Problem statement: Copy out every line of the records where the string "moving" occurs.

Excerpted records:
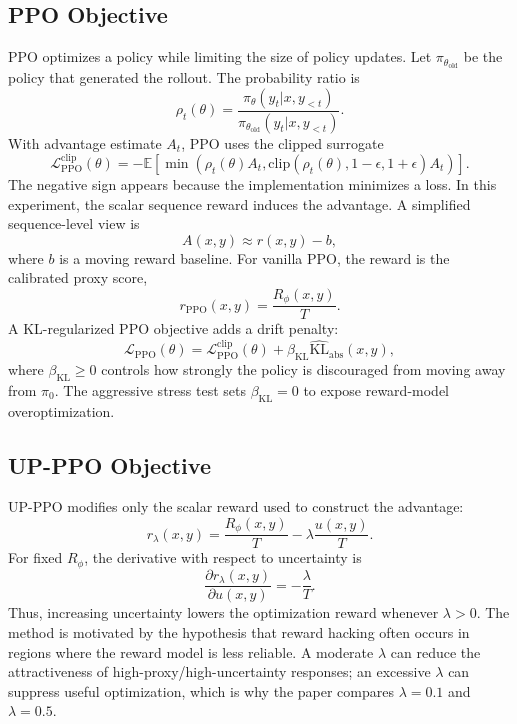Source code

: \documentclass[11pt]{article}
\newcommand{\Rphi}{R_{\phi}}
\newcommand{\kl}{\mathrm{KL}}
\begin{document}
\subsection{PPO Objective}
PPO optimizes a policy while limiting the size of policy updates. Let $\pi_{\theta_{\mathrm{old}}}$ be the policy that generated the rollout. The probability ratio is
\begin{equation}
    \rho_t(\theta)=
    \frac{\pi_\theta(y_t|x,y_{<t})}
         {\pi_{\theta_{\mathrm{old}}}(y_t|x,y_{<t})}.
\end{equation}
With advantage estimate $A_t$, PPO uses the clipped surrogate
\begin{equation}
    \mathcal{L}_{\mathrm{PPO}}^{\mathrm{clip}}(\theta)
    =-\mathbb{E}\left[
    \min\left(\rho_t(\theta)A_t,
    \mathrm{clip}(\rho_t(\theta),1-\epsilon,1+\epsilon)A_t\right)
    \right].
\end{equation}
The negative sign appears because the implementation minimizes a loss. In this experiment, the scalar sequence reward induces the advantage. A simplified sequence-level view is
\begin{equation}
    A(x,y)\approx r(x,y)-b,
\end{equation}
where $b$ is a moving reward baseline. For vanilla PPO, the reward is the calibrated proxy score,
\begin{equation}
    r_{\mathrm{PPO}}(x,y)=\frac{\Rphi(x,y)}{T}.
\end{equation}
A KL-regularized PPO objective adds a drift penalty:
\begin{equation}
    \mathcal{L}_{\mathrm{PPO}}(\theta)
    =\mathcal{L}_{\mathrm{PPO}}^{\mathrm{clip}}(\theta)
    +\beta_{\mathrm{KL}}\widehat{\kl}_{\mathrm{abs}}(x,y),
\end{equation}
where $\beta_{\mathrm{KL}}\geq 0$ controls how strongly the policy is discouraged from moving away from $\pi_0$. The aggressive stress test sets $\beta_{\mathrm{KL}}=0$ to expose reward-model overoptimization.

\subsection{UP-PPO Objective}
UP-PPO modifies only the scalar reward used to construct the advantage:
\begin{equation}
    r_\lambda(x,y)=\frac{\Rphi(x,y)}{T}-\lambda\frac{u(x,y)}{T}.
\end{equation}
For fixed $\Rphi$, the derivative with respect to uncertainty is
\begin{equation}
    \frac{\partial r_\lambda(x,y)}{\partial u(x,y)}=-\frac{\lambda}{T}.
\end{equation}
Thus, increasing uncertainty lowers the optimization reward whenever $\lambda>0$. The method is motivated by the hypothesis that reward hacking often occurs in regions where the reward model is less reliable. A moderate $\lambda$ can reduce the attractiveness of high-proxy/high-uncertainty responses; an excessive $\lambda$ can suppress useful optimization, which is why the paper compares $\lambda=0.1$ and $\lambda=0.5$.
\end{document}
* * *
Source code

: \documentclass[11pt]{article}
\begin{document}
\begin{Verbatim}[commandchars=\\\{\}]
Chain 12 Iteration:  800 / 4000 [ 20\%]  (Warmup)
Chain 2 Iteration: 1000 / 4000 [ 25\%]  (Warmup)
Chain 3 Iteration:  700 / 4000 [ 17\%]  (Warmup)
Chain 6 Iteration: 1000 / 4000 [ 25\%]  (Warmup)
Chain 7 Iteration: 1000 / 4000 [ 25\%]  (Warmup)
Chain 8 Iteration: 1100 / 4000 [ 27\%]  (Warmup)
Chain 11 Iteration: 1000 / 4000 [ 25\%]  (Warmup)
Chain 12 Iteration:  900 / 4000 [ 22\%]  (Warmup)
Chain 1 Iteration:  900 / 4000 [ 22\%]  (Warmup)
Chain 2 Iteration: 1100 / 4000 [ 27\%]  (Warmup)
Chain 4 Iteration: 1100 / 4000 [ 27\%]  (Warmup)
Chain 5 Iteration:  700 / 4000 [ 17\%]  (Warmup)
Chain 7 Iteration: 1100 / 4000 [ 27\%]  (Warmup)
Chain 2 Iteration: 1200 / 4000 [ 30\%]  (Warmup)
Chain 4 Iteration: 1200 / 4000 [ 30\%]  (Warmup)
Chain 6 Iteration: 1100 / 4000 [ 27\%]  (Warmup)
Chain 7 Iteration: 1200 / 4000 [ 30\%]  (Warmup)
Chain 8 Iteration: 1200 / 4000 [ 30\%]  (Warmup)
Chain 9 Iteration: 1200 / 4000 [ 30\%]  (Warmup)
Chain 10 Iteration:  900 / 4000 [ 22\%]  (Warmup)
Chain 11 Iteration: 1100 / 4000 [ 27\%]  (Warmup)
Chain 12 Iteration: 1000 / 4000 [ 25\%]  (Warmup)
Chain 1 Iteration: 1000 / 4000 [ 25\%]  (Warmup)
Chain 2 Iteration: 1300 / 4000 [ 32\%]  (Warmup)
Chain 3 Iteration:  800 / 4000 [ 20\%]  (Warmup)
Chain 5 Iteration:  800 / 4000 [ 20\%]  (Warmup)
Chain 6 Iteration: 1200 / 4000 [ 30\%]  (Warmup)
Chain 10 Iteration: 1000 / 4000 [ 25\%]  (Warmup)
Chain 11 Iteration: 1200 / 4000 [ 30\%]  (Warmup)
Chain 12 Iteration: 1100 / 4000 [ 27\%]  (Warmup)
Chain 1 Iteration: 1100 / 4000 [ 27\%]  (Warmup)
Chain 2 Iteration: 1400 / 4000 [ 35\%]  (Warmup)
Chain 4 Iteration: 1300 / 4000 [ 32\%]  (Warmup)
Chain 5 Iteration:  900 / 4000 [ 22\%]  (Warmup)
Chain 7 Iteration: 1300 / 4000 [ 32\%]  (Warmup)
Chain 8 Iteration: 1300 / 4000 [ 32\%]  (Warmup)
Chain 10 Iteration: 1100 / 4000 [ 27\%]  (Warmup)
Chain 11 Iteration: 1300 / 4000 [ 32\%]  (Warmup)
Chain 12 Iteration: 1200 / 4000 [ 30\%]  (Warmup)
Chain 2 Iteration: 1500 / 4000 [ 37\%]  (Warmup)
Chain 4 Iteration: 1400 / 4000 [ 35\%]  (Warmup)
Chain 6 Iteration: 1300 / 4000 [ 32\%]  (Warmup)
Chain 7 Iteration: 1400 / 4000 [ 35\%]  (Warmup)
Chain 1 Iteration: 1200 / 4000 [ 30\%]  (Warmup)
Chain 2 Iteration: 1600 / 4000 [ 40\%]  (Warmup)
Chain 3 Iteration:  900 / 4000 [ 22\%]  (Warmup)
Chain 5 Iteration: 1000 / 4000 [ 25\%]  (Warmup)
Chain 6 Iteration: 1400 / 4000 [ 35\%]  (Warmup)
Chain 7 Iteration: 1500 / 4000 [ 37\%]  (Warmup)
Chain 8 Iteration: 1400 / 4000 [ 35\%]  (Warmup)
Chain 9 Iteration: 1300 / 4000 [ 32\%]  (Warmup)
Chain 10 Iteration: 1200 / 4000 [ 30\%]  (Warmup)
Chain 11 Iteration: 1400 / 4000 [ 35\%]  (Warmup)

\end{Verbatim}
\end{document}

Result:
where $b$ is a moving reward baseline. For vanilla PPO, the reward is the calibrated proxy score,
where $\beta_{\mathrm{KL}}\geq 0$ controls how strongly the policy is discouraged from moving away from $\pi_0$. The aggressive stress test sets $\beta_{\mathrm{KL}}=0$ to expose reward-model overoptimization.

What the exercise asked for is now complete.